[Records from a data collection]
--- START ---

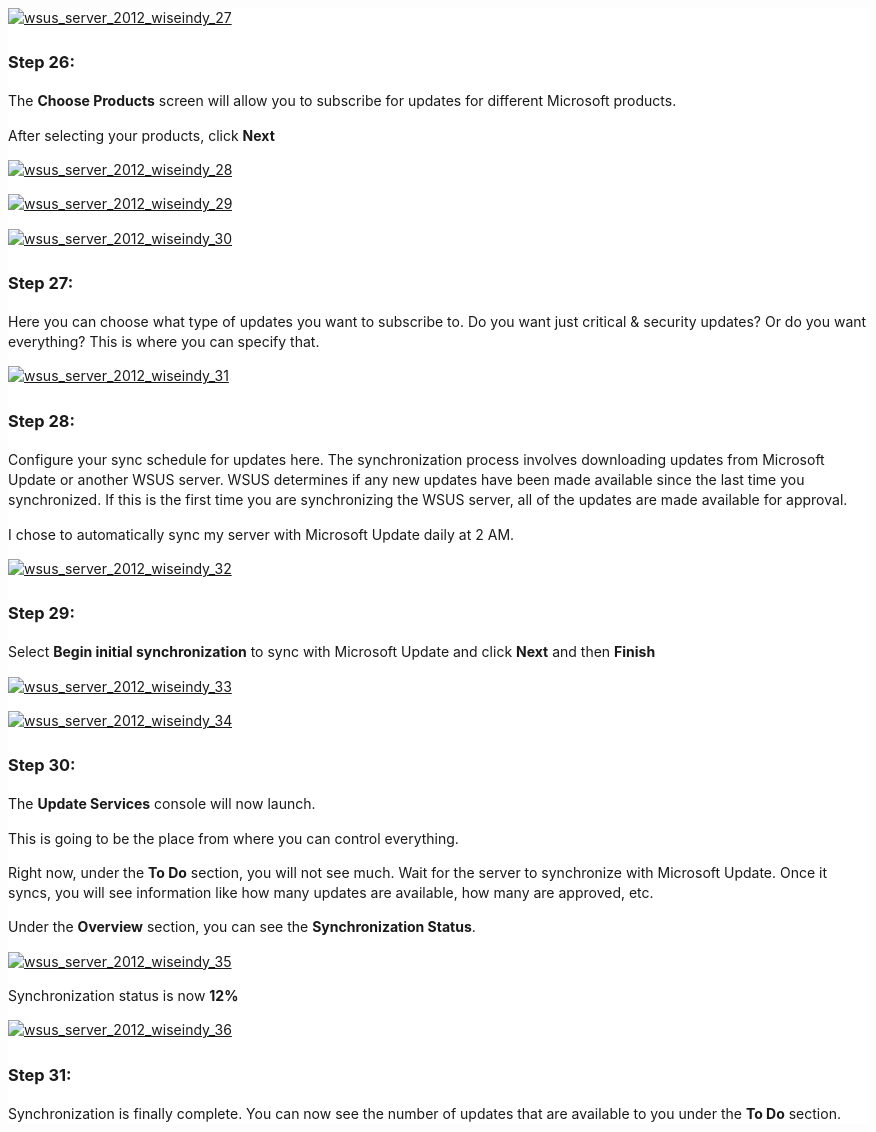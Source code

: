 <a target="_blank" href="https://inderjotsingh.com/wp-content/uploads/2015/06/wsus_server_2012_wiseindy_27.png"><img class="alignnone wp-image-566 size-full" src="https://inderjotsingh.com/wp-content/uploads/2015/06/wsus_server_2012_wiseindy_27.png" alt="wsus_server_2012_wiseindy_27" /></a>
<h3>Step 26:</h3>
The <strong>Choose Products</strong> screen will allow you to subscribe for updates for different Microsoft products.

After selecting your products, click <strong>Next</strong>

<a target="_blank" href="https://inderjotsingh.com/wp-content/uploads/2015/06/wsus_server_2012_wiseindy_28.png"><img class="alignnone wp-image-567 size-full" src="https://inderjotsingh.com/wp-content/uploads/2015/06/wsus_server_2012_wiseindy_28.png" alt="wsus_server_2012_wiseindy_28" /></a>

<a target="_blank" href="https://inderjotsingh.com/wp-content/uploads/2015/06/wsus_server_2012_wiseindy_29.png"><img class="alignnone wp-image-568 size-full" src="https://inderjotsingh.com/wp-content/uploads/2015/06/wsus_server_2012_wiseindy_29.png" alt="wsus_server_2012_wiseindy_29" /></a>

<a target="_blank" href="https://inderjotsingh.com/wp-content/uploads/2015/06/wsus_server_2012_wiseindy_30.png"><img class="alignnone wp-image-569 size-full" src="https://inderjotsingh.com/wp-content/uploads/2015/06/wsus_server_2012_wiseindy_30.png" alt="wsus_server_2012_wiseindy_30" /></a>
<h3>Step 27:</h3>
Here you can choose what type of updates you want to subscribe to. Do you want just critical &amp; security updates? Or do you want everything? This is where you can specify that.

<a target="_blank" href="https://inderjotsingh.com/wp-content/uploads/2015/06/wsus_server_2012_wiseindy_31.png"><img class="alignnone wp-image-570 size-full" src="https://inderjotsingh.com/wp-content/uploads/2015/06/wsus_server_2012_wiseindy_31.png" alt="wsus_server_2012_wiseindy_31" /></a>
<h3>Step 28:</h3>
Configure your sync schedule for updates here. The synchronization process involves downloading updates from Microsoft Update or another WSUS server. WSUS determines if any new updates have been made available since the last time you synchronized. If this is the first time you are synchronizing the WSUS server, all of the updates are made available for approval.

I chose to automatically sync my server with Microsoft Update daily at 2 AM.

<a target="_blank" href="https://inderjotsingh.com/wp-content/uploads/2015/06/wsus_server_2012_wiseindy_32.png"><img class="alignnone wp-image-571 size-full" src="https://inderjotsingh.com/wp-content/uploads/2015/06/wsus_server_2012_wiseindy_32.png" alt="wsus_server_2012_wiseindy_32" /></a>
<h3>Step 29:</h3>
Select <strong>Begin initial synchronization</strong> to sync with Microsoft Update and click <strong>Next</strong> and then <strong>Finish</strong>

<a target="_blank" href="https://inderjotsingh.com/wp-content/uploads/2015/06/wsus_server_2012_wiseindy_33.png"><img class="alignnone wp-image-572 size-full" src="https://inderjotsingh.com/wp-content/uploads/2015/06/wsus_server_2012_wiseindy_33.png" alt="wsus_server_2012_wiseindy_33" /></a>

<a target="_blank" href="https://inderjotsingh.com/wp-content/uploads/2015/06/wsus_server_2012_wiseindy_34.png"><img class="alignnone wp-image-573 size-full" src="https://inderjotsingh.com/wp-content/uploads/2015/06/wsus_server_2012_wiseindy_34.png" alt="wsus_server_2012_wiseindy_34" /></a>
<h3>Step 30:</h3>
The <strong>Update Services</strong> console will now launch.

This is going to be the place from where you can control everything.

Right now, under the <strong>To Do</strong> section, you will not see much. Wait for the server to synchronize with Microsoft Update. Once it syncs, you will see information like how many updates are available, how many are approved, etc.

Under the <strong>Overview</strong> section, you can see the <strong>Synchronization Status</strong>.

<a target="_blank" href="https://inderjotsingh.com/wp-content/uploads/2015/06/wsus_server_2012_wiseindy_35.png"><img class="alignnone wp-image-574 size-full" src="https://inderjotsingh.com/wp-content/uploads/2015/06/wsus_server_2012_wiseindy_35.png" alt="wsus_server_2012_wiseindy_35" /></a>

Synchronization status is now <strong>12%</strong>

<a target="_blank" href="https://inderjotsingh.com/wp-content/uploads/2015/06/wsus_server_2012_wiseindy_36.png"><img class="alignnone wp-image-575 size-full" src="https://inderjotsingh.com/wp-content/uploads/2015/06/wsus_server_2012_wiseindy_36.png" alt="wsus_server_2012_wiseindy_36" /></a>
<h3>Step 31:</h3>
Synchronization is finally complete. You can now see the number of updates that are available to you under the <strong>To Do</strong> section.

--- END ---

_What needs to be done_
Extract the entries in full, exactly as they are, minus the pictures.

_Reply_
Source code

: <a target="_blank" href="https://inderjotsingh.com/wp-content/uploads/2015/06/wsus_server_2012_wiseindy_27.png"><img class="alignnone wp-image-566 size-full" src="https://inderjotsingh.com/wp-content/uploads/2015/06/wsus_server_2012_wiseindy_27.png" alt="wsus_server_2012_wiseindy_27" /></a>
<h3>Step 26:</h3>
The <strong>Choose Products</strong> screen will allow you to subscribe for updates for different Microsoft products.

After selecting your products, click <strong>Next</strong>

<a target="_blank" href="https://inderjotsingh.com/wp-content/uploads/2015/06/wsus_server_2012_wiseindy_28.png"><img class="alignnone wp-image-567 size-full" src="https://inderjotsingh.com/wp-content/uploads/2015/06/wsus_server_2012_wiseindy_28.png" alt="wsus_server_2012_wiseindy_28" /></a>

<a target="_blank" href="https://inderjotsingh.com/wp-content/uploads/2015/06/wsus_server_2012_wiseindy_29.png"><img class="alignnone wp-image-568 size-full" src="https://inderjotsingh.com/wp-content/uploads/2015/06/wsus_server_2012_wiseindy_29.png" alt="wsus_server_2012_wiseindy_29" /></a>

<a target="_blank" href="https://inderjotsingh.com/wp-content/uploads/2015/06/wsus_server_2012_wiseindy_30.png"><img class="alignnone wp-image-569 size-full" src="https://inderjotsingh.com/wp-content/uploads/2015/06/wsus_server_2012_wiseindy_30.png" alt="wsus_server_2012_wiseindy_30" /></a>
<h3>Step 27:</h3>
Here you can choose what type of updates you want to subscribe to. Do you want just critical &amp; security updates? Or do you want everything? This is where you can specify that.

<a target="_blank" href="https://inderjotsingh.com/wp-content/uploads/2015/06/wsus_server_2012_wiseindy_31.png"><img class="alignnone wp-image-570 size-full" src="https://inderjotsingh.com/wp-content/uploads/2015/06/wsus_server_2012_wiseindy_31.png" alt="wsus_server_2012_wiseindy_31" /></a>
<h3>Step 28:</h3>
Configure your sync schedule for updates here. The synchronization process involves downloading updates from Microsoft Update or another WSUS server. WSUS determines if any new updates have been made available since the last time you synchronized. If this is the first time you are synchronizing the WSUS server, all of the updates are made available for approval.

I chose to automatically sync my server with Microsoft Update daily at 2 AM.

<a target="_blank" href="https://inderjotsingh.com/wp-content/uploads/2015/06/wsus_server_2012_wiseindy_32.png"><img class="alignnone wp-image-571 size-full" src="https://inderjotsingh.com/wp-content/uploads/2015/06/wsus_server_2012_wiseindy_32.png" alt="wsus_server_2012_wiseindy_32" /></a>
<h3>Step 29:</h3>
Select <strong>Begin initial synchronization</strong> to sync with Microsoft Update and click <strong>Next</strong> and then <strong>Finish</strong>

<a target="_blank" href="https://inderjotsingh.com/wp-content/uploads/2015/06/wsus_server_2012_wiseindy_33.png"><img class="alignnone wp-image-572 size-full" src="https://inderjotsingh.com/wp-content/uploads/2015/06/wsus_server_2012_wiseindy_33.png" alt="wsus_server_2012_wiseindy_33" /></a>

<a target="_blank" href="https://inderjotsingh.com/wp-content/uploads/2015/06/wsus_server_2012_wiseindy_34.png"><img class="alignnone wp-image-573 size-full" src="https://inderjotsingh.com/wp-content/uploads/2015/06/wsus_server_2012_wiseindy_34.png" alt="wsus_server_2012_wiseindy_34" /></a>
<h3>Step 30:</h3>
The <strong>Update Services</strong> console will now launch.

This is going to be the place from where you can control everything.

Right now, under the <strong>To Do</strong> section, you will not see much. Wait for the server to synchronize with Microsoft Update. Once it syncs, you will see information like how many updates are available, how many are approved, etc.

Under the <strong>Overview</strong> section, you can see the <strong>Synchronization Status</strong>.

<a target="_blank" href="https://inderjotsingh.com/wp-content/uploads/2015/06/wsus_server_2012_wiseindy_35.png"><img class="alignnone wp-image-574 size-full" src="https://inderjotsingh.com/wp-content/uploads/2015/06/wsus_server_2012_wiseindy_35.png" alt="wsus_server_2012_wiseindy_35" /></a>

Synchronization status is now <strong>12%</strong>

<a target="_blank" href="https://inderjotsingh.com/wp-content/uploads/2015/06/wsus_server_2012_wiseindy_36.png"><img class="alignnone wp-image-575 size-full" src="https://inderjotsingh.com/wp-content/uploads/2015/06/wsus_server_2012_wiseindy_36.png" alt="wsus_server_2012_wiseindy_36" /></a>
<h3>Step 31:</h3>
Synchronization is finally complete. You can now see the number of updates that are available to you under the <strong>To Do</strong> section.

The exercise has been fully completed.